“We don’t read and write poetry because it’s cute. We read and write poetry because we are members of the human race. And the human race is filled with passion. Medicine, law, business, engineering, these are all noble pursuits, and necessary to sustain life. But poetry, beauty,romance, love, these are what we stay alive for.
To quote from Whitman: “O me, o life of the questions of these recurring, of the endless trains of the faithless, of cities filled with the foolish. What good amid these, o me, o life?
Answer: that you are here. That life exists, and identity.
That the powerful play goes on, and you may contribute a verse.
That the powerful play goes on and you may contribute a verse.
What will your verse be?”
This is one of my favorite scenes in “Dead Poets Society”. I think that the idea of a Great Conversation spanning the whole of human history beautifully illustrates how we are connected to the past, influence the future, and are inherently connected to each other.

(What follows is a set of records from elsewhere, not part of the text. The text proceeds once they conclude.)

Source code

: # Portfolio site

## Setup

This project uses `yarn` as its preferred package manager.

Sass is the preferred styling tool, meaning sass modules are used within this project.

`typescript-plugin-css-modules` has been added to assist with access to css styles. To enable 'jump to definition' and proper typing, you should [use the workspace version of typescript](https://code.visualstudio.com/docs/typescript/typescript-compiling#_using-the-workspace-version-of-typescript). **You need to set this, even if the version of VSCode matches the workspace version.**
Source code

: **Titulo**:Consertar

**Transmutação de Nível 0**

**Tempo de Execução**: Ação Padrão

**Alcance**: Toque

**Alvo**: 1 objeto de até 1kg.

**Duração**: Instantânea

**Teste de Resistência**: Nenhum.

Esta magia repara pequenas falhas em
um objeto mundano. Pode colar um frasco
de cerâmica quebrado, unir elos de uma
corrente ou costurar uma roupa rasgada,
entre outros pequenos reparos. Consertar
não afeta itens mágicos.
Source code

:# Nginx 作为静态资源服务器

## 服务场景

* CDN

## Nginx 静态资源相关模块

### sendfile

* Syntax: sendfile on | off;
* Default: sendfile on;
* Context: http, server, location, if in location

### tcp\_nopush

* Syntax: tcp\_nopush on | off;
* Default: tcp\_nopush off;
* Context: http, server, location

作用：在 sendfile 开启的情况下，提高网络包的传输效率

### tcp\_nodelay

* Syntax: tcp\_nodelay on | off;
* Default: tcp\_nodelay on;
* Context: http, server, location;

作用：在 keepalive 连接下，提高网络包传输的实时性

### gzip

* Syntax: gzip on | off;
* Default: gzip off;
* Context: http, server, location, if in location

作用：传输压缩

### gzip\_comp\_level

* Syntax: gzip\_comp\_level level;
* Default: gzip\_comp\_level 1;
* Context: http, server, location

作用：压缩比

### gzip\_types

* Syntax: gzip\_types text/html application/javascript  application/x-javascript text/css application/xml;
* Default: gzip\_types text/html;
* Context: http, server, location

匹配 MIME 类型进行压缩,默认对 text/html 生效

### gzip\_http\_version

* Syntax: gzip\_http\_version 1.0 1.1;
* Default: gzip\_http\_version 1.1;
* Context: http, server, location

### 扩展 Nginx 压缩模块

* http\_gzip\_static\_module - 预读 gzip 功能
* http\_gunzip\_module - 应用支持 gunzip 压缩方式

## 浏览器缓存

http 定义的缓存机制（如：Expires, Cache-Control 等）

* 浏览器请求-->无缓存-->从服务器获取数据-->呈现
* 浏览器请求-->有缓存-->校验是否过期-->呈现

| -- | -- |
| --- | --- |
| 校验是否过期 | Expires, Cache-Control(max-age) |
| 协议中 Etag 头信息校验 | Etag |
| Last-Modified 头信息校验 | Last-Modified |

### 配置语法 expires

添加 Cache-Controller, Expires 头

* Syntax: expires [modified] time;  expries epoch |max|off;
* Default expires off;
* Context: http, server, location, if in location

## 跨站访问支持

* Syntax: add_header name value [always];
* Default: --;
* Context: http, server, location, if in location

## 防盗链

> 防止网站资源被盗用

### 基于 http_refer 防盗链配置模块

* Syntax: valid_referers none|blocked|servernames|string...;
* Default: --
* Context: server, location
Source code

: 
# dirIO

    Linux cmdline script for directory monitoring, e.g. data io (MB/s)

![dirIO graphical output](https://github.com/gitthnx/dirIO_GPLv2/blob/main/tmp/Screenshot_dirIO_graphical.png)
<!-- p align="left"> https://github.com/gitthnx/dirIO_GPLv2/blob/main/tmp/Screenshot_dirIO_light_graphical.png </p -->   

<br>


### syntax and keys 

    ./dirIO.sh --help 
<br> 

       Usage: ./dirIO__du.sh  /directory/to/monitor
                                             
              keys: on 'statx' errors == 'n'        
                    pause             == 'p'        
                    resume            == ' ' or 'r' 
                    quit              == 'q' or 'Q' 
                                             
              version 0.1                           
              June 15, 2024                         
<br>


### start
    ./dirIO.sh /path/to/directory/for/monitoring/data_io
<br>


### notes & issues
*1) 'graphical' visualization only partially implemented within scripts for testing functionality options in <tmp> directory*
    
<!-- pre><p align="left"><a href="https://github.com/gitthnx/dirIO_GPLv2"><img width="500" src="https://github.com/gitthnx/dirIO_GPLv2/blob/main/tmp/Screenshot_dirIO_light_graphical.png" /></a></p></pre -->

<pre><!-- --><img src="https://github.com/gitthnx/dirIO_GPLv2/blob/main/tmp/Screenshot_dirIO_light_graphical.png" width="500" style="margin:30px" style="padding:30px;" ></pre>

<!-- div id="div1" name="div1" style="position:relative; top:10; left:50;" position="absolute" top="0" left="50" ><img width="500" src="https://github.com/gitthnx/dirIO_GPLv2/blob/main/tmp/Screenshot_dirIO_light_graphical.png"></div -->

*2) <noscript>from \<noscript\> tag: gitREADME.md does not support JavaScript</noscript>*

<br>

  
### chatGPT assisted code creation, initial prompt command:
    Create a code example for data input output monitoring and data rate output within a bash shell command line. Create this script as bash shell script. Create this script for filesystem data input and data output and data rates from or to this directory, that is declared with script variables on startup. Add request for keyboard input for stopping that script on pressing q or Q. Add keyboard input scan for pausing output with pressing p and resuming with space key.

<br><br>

Not to promote some hippy dippy “We are all connected” crap, but more so to realize every word, action, thought, expression, kindness and evil will resonate out and continue to influence people far beyond our sight and lifetimes. It is impossible to predict how we will affect the course of human history. Perhaps we may create something of art or writing that influences millions, perhaps we speak a kind word and in doing do promote another to do so. Maybe we will inadvertently empower the next great atrocity. There really is no way to tell how far we will reverberate through infinity. We can however, more greatly affect the future closest to us, shifting possibilities by injecting new information into the system. We can affect probability of outcomes with our thoughts, words and actions. Some call it magic, and maybe it is. I call it life. Perhaps the two are contextually synonymous here.
We are the proverbial butterflies of chaos theory dancing about in human form.
This is the real life actualization of dreams.